Fig. 3. Highlighted structure predictions.

a, Left, comparison of the active sites of two G6Pases (G6Pase-α and G6Pase-β) and a chloroperoxidase (PDB 1IDQ). The G6Pases are glucose-forming enzymes that contain a conserved, solvent-accessible glutamate (red; right) opposite the shared active-site residues (middle). b, Left, pocket prediction (P2Rank⁶⁵) identifies a putative binding pocket for DGAT2, which is involved in body-fat synthesis. Red and green spheres represent the ligandability scores by P2Rank of 1 and 0, respectively. Middle, a proposed mechanism for DGAT1⁵¹ activates the substrate with Glu416 and His415, which have analogous residues in the DGAT2 pocket. The docked inhibitor is well placed for polar interactions with His163 and Thr194 (right).
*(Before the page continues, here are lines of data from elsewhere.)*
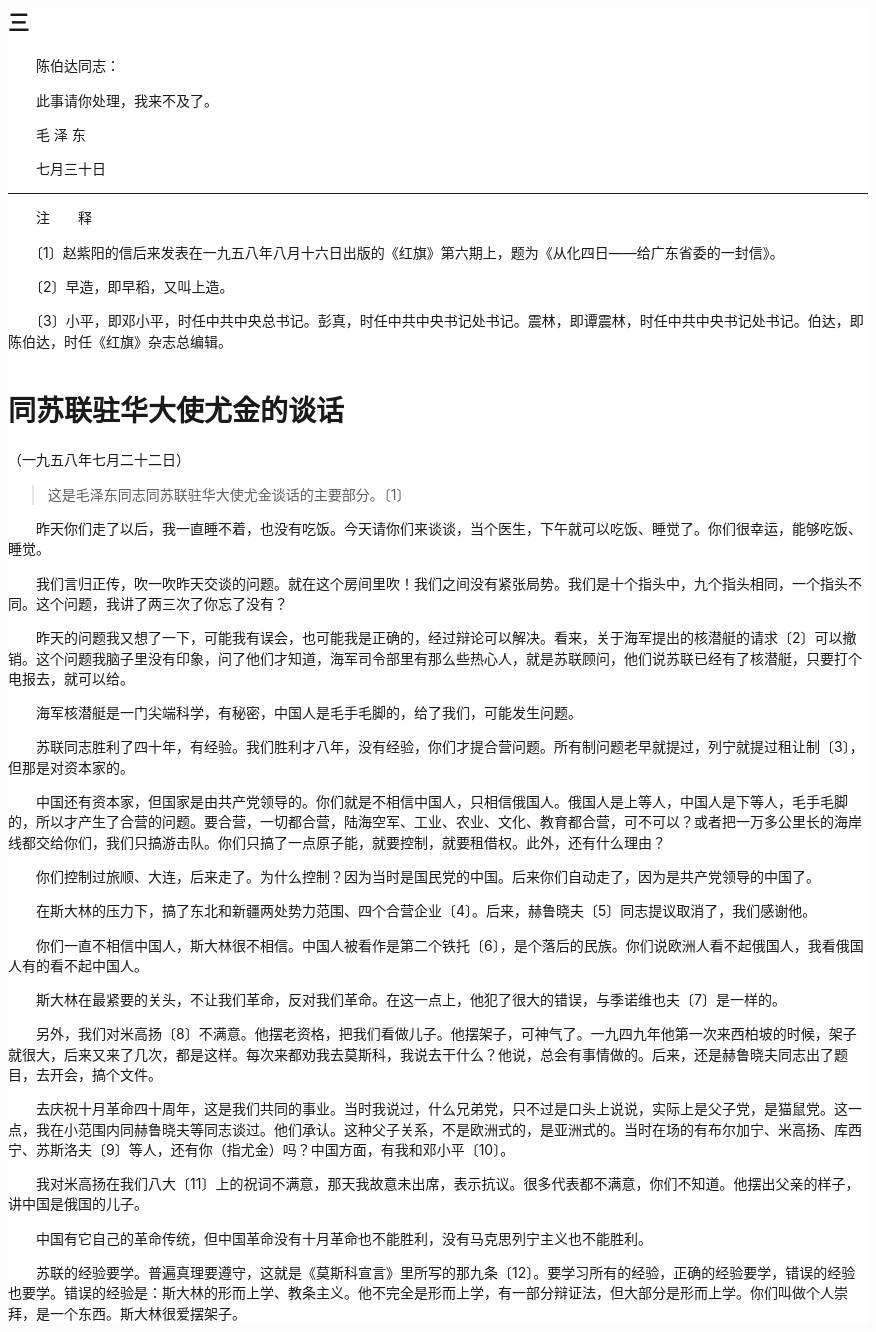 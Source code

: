 ## 三

　　陈伯达同志：

　　此事请你处理，我来不及了。

　　毛 泽 东

　　七月三十日


------------------
　　注　　释

　　〔1〕赵紫阳的信后来发表在一九五八年八月十六日出版的《红旗》第六期上，题为《从化四日——给广东省委的一封信》。

　　〔2〕早造，即早稻，又叫上造。

　　〔3〕小平，即邓小平，时任中共中央总书记。彭真，时任中共中央书记处书记。震林，即谭震林，时任中共中央书记处书记。伯达，即陈伯达，时任《红旗》杂志总编辑。


#  同苏联驻华大使尤金的谈话
（一九五八年七月二十二日）
> 这是毛泽东同志同苏联驻华大使尤金谈话的主要部分。〔1〕

　　昨天你们走了以后，我一直睡不着，也没有吃饭。今天请你们来谈谈，当个医生，下午就可以吃饭、睡觉了。你们很幸运，能够吃饭、睡觉。

　　我们言归正传，吹一吹昨天交谈的问题。就在这个房间里吹！我们之间没有紧张局势。我们是十个指头中，九个指头相同，一个指头不同。这个问题，我讲了两三次了你忘了没有？

　　昨天的问题我又想了一下，可能我有误会，也可能我是正确的，经过辩论可以解决。看来，关于海军提出的核潜艇的请求〔2〕可以撤销。这个问题我脑子里没有印象，问了他们才知道，海军司令部里有那么些热心人，就是苏联顾问，他们说苏联已经有了核潜艇，只要打个电报去，就可以给。

　　海军核潜艇是一门尖端科学，有秘密，中国人是毛手毛脚的，给了我们，可能发生问题。

　　苏联同志胜利了四十年，有经验。我们胜利才八年，没有经验，你们才提合营问题。所有制问题老早就提过，列宁就提过租让制〔3〕，但那是对资本家的。

　　中国还有资本家，但国家是由共产党领导的。你们就是不相信中国人，只相信俄国人。俄国人是上等人，中国人是下等人，毛手毛脚的，所以才产生了合营的问题。要合营，一切都合营，陆海空军、工业、农业、文化、教育都合营，可不可以？或者把一万多公里长的海岸线都交给你们，我们只搞游击队。你们只搞了一点原子能，就要控制，就要租借权。此外，还有什么理由？

　　你们控制过旅顺、大连，后来走了。为什么控制？因为当时是国民党的中国。后来你们自动走了，因为是共产党领导的中国了。

　　在斯大林的压力下，搞了东北和新疆两处势力范围、四个合营企业〔4〕。后来，赫鲁晓夫〔5〕同志提议取消了，我们感谢他。

　　你们一直不相信中国人，斯大林很不相信。中国人被看作是第二个铁托〔6〕，是个落后的民族。你们说欧洲人看不起俄国人，我看俄国人有的看不起中国人。

　　斯大林在最紧要的关头，不让我们革命，反对我们革命。在这一点上，他犯了很大的错误，与季诺维也夫〔7〕是一样的。

　　另外，我们对米高扬〔8〕不满意。他摆老资格，把我们看做儿子。他摆架子，可神气了。一九四九年他第一次来西柏坡的时候，架子就很大，后来又来了几次，都是这样。每次来都劝我去莫斯科，我说去干什么？他说，总会有事情做的。后来，还是赫鲁晓夫同志出了题目，去开会，搞个文件。

　　去庆祝十月革命四十周年，这是我们共同的事业。当时我说过，什么兄弟党，只不过是口头上说说，实际上是父子党，是猫鼠党。这一点，我在小范围内同赫鲁晓夫等同志谈过。他们承认。这种父子关系，不是欧洲式的，是亚洲式的。当时在场的有布尔加宁、米高扬、库西宁、苏斯洛夫〔9〕等人，还有你（指尤金）吗？中国方面，有我和邓小平〔10〕。

　　我对米高扬在我们八大〔11〕上的祝词不满意，那天我故意未出席，表示抗议。很多代表都不满意，你们不知道。他摆出父亲的样子，讲中国是俄国的儿子。

　　中国有它自己的革命传统，但中国革命没有十月革命也不能胜利，没有马克思列宁主义也不能胜利。

　　苏联的经验要学。普遍真理要遵守，这就是《莫斯科宣言》里所写的那九条〔12〕。要学习所有的经验，正确的经验要学，错误的经验也要学。错误的经验是：斯大林的形而上学、教条主义。他不完全是形而上学，有一部分辩证法，但大部分是形而上学。你们叫做个人崇拜，是一个东西。斯大林很爱摆架子。

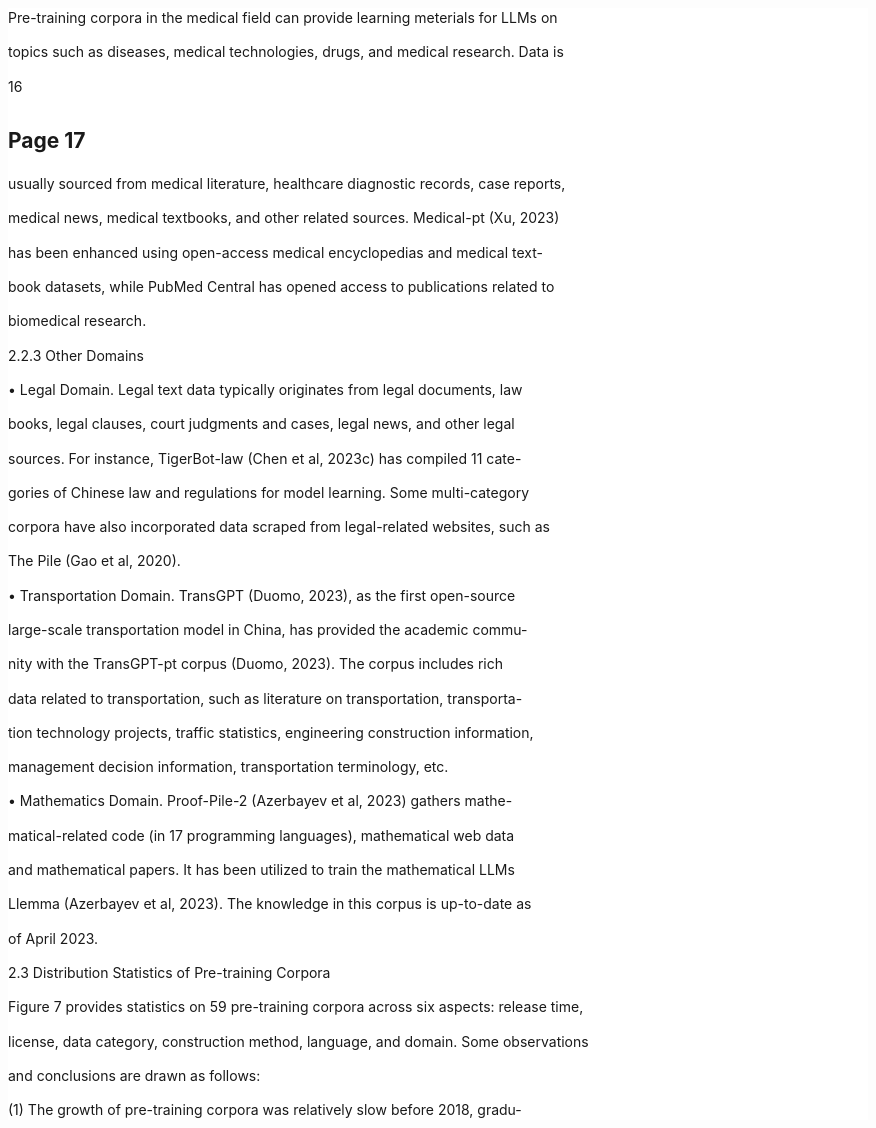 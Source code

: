 Pre-training corpora in the medical field can provide learning meterials for LLMs on

topics such as diseases, medical technologies, drugs, and medical research. Data is

16

## Page 17

usually sourced from medical literature, healthcare diagnostic records, case reports,

medical news, medical textbooks, and other related sources. Medical-pt (Xu, 2023)

has been enhanced using open-access medical encyclopedias and medical text-

book datasets, while PubMed Central has opened access to publications related to

biomedical research.

2.2.3 Other Domains

• Legal Domain. Legal text data typically originates from legal documents, law

books, legal clauses, court judgments and cases, legal news, and other legal

sources. For instance, TigerBot-law (Chen et al, 2023c) has compiled 11 cate-

gories of Chinese law and regulations for model learning. Some multi-category

corpora have also incorporated data scraped from legal-related websites, such as

The Pile (Gao et al, 2020).

• Transportation Domain. TransGPT (Duomo, 2023), as the first open-source

large-scale transportation model in China, has provided the academic commu-

nity with the TransGPT-pt corpus (Duomo, 2023). The corpus includes rich

data related to transportation, such as literature on transportation, transporta-

tion technology projects, traffic statistics, engineering construction information,

management decision information, transportation terminology, etc.

• Mathematics Domain. Proof-Pile-2 (Azerbayev et al, 2023) gathers mathe-

matical-related code (in 17 programming languages), mathematical web data

and mathematical papers. It has been utilized to train the mathematical LLMs

Llemma (Azerbayev et al, 2023). The knowledge in this corpus is up-to-date as

of April 2023.

2.3 Distribution Statistics of Pre-training Corpora

Figure 7 provides statistics on 59 pre-training corpora across six aspects: release time,

license, data category, construction method, language, and domain. Some observations

and conclusions are drawn as follows:

(1) The growth of pre-training corpora was relatively slow before 2018, gradu-

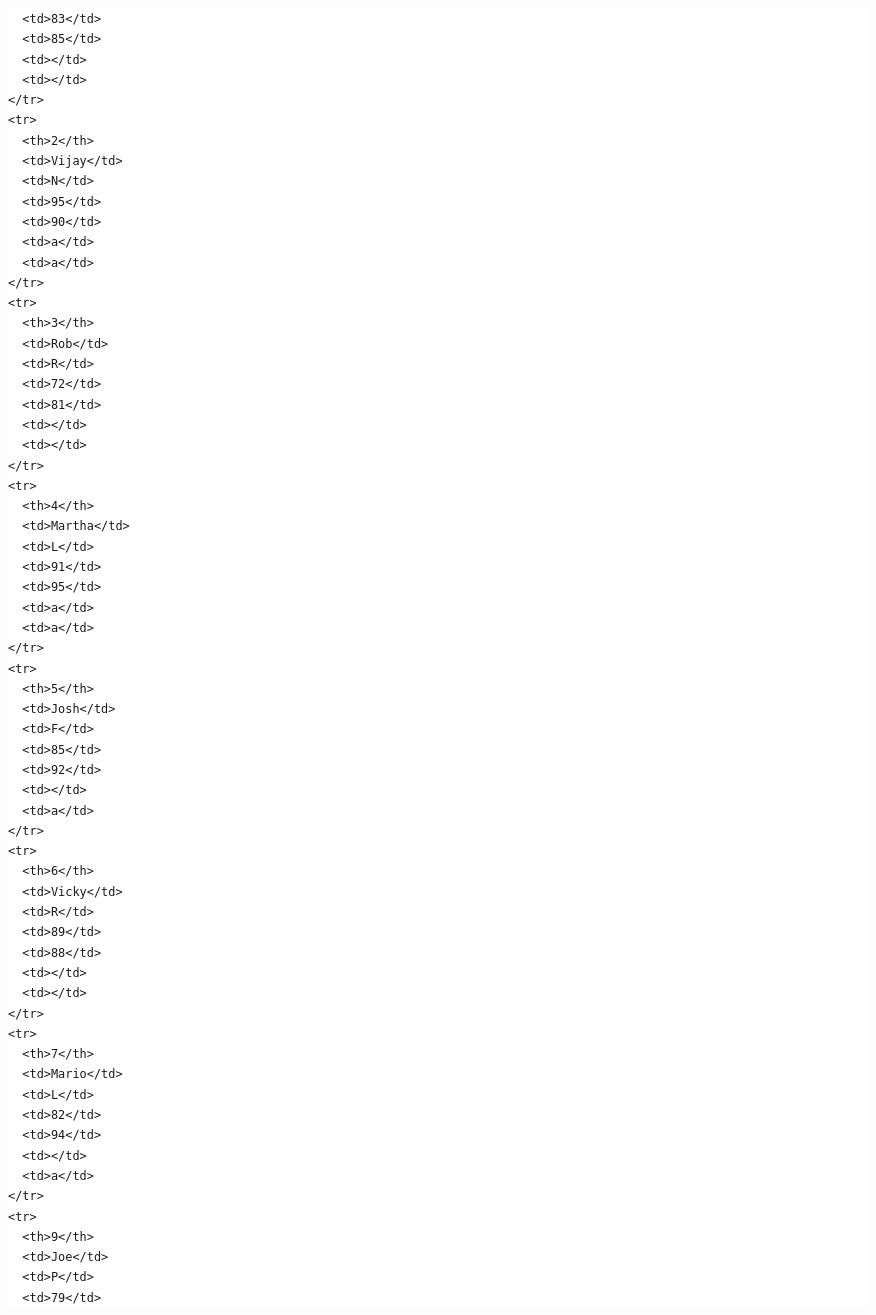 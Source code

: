       <td>83</td>
      <td>85</td>
      <td></td>
      <td></td>
    </tr>
    <tr>
      <th>2</th>
      <td>Vijay</td>
      <td>N</td>
      <td>95</td>
      <td>90</td>
      <td>a</td>
      <td>a</td>
    </tr>
    <tr>
      <th>3</th>
      <td>Rob</td>
      <td>R</td>
      <td>72</td>
      <td>81</td>
      <td></td>
      <td></td>
    </tr>
    <tr>
      <th>4</th>
      <td>Martha</td>
      <td>L</td>
      <td>91</td>
      <td>95</td>
      <td>a</td>
      <td>a</td>
    </tr>
    <tr>
      <th>5</th>
      <td>Josh</td>
      <td>F</td>
      <td>85</td>
      <td>92</td>
      <td></td>
      <td>a</td>
    </tr>
    <tr>
      <th>6</th>
      <td>Vicky</td>
      <td>R</td>
      <td>89</td>
      <td>88</td>
      <td></td>
      <td></td>
    </tr>
    <tr>
      <th>7</th>
      <td>Mario</td>
      <td>L</td>
      <td>82</td>
      <td>94</td>
      <td></td>
      <td>a</td>
    </tr>
    <tr>
      <th>9</th>
      <td>Joe</td>
      <td>P</td>
      <td>79</td> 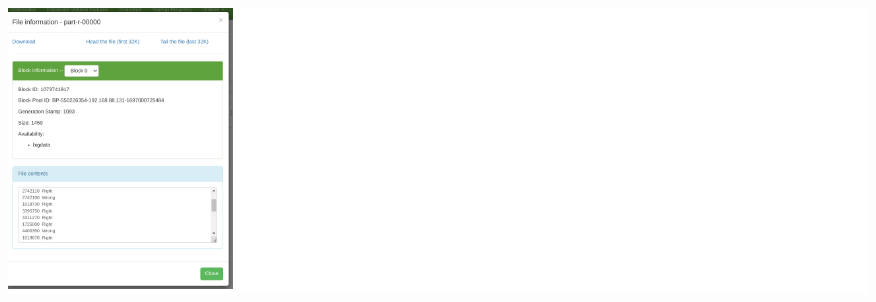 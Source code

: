 <img src="./实验二 Mapreduce与违规.assets/a9d3eafdb8a5fefe3f5e3a2ec12d48d.png" alt="a9d3eafdb8a5fefe3f5e3a2ec12d48d" style="zoom:33%;" />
The chemical structure (middle) is adapted from ref. ⁵¹. c, Predicted structure of wolframin, mutations in which cause Wolfram syndrome. Although there are regions in wolframin with low pLDDT (left), we could identify an OB-fold region (green/yellow), with a comparable core to a prototypical OB-fold (grey; middle). However, the most similar PDB chain (magenta; right) lacks the conserved cysteine-rich region (yellow) of our prediction. This region forms the characteristic β1 strand and an extended L12 loop, and is predicted to contain three disulfide bridges (yellow mesh).